- [Given entries]
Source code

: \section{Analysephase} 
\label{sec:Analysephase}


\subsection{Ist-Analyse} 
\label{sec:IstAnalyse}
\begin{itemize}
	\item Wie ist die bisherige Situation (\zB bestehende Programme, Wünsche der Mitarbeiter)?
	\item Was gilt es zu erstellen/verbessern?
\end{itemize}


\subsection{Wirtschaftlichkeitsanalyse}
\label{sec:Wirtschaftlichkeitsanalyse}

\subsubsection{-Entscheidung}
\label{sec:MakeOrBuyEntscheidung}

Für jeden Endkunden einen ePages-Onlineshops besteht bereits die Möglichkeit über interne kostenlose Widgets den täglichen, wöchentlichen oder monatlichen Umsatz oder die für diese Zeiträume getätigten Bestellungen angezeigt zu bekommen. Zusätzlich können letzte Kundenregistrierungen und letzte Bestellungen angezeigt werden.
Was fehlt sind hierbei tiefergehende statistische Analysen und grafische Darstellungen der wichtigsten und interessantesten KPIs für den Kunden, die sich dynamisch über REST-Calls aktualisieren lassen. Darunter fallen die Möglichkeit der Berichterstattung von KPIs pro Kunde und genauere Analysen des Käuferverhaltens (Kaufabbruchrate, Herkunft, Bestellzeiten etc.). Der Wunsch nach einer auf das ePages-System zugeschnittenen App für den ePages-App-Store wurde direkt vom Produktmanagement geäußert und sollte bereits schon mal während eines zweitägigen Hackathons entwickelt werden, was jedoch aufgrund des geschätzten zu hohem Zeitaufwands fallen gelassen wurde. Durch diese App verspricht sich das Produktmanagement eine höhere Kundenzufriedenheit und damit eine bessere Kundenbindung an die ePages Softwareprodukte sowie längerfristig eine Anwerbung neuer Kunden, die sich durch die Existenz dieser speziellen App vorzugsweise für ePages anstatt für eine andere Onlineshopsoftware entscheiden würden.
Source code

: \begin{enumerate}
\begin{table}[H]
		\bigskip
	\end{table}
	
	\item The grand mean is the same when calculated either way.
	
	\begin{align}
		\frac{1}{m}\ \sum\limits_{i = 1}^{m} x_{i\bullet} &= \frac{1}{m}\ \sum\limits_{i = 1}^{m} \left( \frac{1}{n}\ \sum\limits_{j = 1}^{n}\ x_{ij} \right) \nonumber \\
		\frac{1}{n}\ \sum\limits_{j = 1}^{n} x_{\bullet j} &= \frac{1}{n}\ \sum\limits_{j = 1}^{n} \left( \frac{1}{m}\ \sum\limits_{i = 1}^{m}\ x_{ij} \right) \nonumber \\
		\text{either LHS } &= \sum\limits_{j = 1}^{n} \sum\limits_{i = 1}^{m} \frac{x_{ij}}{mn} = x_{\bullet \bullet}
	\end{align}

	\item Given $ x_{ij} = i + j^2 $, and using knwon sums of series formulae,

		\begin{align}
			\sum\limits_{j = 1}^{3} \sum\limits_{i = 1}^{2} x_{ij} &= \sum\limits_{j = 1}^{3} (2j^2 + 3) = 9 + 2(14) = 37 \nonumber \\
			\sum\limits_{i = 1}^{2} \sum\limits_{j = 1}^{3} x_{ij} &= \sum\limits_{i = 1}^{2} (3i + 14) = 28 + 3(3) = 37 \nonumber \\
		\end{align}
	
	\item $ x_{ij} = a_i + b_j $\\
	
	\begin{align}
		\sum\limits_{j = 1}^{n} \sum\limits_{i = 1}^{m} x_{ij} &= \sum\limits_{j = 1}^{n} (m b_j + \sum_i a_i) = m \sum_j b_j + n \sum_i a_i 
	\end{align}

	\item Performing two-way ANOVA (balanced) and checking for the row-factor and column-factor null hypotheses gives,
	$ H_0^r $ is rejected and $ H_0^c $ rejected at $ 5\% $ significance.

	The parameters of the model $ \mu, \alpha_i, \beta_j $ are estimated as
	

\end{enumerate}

...

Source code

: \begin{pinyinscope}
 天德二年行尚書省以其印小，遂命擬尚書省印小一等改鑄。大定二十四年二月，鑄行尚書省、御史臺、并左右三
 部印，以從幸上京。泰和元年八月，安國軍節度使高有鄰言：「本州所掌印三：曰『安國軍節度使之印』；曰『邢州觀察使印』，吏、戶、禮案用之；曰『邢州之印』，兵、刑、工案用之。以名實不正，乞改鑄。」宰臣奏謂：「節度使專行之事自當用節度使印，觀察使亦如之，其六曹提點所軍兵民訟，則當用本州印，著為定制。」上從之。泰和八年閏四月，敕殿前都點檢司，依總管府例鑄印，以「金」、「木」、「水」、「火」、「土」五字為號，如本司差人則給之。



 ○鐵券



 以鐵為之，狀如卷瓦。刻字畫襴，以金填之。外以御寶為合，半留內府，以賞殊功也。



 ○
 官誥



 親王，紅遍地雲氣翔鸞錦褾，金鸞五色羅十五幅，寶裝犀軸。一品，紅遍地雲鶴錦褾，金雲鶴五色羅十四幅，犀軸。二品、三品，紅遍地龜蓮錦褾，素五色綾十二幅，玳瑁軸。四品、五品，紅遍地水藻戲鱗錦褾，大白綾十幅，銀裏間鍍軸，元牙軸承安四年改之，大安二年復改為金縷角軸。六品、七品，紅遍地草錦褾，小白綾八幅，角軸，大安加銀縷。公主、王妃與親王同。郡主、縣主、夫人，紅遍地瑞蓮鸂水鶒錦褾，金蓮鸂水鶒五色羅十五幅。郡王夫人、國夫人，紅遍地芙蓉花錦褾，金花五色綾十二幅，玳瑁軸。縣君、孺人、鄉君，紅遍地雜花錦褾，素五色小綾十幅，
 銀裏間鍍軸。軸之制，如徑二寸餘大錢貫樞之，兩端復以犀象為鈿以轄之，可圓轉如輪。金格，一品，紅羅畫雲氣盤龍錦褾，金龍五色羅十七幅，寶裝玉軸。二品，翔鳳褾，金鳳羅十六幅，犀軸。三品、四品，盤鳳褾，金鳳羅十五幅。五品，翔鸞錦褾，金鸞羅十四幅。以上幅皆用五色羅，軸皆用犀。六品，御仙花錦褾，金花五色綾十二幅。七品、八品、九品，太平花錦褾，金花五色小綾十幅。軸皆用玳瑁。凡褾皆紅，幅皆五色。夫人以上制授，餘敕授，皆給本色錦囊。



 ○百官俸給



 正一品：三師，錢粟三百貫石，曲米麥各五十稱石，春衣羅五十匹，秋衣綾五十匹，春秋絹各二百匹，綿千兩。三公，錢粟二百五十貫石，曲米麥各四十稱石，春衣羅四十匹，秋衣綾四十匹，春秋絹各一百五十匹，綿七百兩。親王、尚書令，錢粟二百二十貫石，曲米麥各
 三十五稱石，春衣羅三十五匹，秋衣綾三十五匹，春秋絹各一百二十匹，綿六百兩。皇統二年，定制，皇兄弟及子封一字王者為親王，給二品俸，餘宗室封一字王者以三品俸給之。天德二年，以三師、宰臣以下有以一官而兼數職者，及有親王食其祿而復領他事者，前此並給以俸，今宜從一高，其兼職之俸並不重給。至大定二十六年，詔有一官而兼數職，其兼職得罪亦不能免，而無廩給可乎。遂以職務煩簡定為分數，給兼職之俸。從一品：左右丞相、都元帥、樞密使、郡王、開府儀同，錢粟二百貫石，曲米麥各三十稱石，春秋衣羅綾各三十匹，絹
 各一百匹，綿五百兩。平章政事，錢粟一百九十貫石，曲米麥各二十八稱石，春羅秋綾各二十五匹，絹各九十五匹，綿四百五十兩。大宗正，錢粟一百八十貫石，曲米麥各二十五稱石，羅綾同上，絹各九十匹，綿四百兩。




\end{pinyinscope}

---

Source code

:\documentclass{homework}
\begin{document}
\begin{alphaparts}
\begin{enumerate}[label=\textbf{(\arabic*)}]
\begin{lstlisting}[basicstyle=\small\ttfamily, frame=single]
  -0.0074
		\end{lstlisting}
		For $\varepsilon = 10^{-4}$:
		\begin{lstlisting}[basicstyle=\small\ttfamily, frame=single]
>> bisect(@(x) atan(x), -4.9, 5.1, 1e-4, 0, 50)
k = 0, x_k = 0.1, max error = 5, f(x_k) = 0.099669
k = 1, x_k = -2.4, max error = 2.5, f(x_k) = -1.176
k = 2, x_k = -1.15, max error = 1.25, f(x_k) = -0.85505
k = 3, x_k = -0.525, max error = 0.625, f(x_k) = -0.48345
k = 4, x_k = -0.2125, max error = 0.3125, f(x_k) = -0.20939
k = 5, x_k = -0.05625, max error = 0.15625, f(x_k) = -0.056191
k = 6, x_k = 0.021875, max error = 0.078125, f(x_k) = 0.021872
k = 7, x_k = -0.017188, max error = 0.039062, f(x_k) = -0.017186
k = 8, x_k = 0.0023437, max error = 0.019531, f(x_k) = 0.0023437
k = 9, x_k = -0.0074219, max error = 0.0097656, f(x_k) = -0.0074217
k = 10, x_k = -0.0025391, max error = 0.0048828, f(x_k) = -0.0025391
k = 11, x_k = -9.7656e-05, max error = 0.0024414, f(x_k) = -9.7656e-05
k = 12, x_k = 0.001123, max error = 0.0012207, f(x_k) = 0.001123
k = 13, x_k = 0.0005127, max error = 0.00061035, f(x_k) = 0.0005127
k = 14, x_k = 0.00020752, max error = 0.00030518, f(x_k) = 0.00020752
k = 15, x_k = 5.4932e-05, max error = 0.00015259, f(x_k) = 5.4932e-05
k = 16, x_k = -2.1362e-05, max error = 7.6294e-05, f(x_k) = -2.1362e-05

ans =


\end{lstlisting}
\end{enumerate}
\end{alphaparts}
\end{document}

- [Exercise directions] Filter the records for the string "either" and copy every line that holds it.

- [Solution to the exercise]
	\item The grand mean is the same when calculated either way.
		\text{either LHS } &= \sum\limits_{j = 1}^{n} \sum\limits_{i = 1}^{m} \frac{x_{ij}}{mn} = x_{\bullet \bullet}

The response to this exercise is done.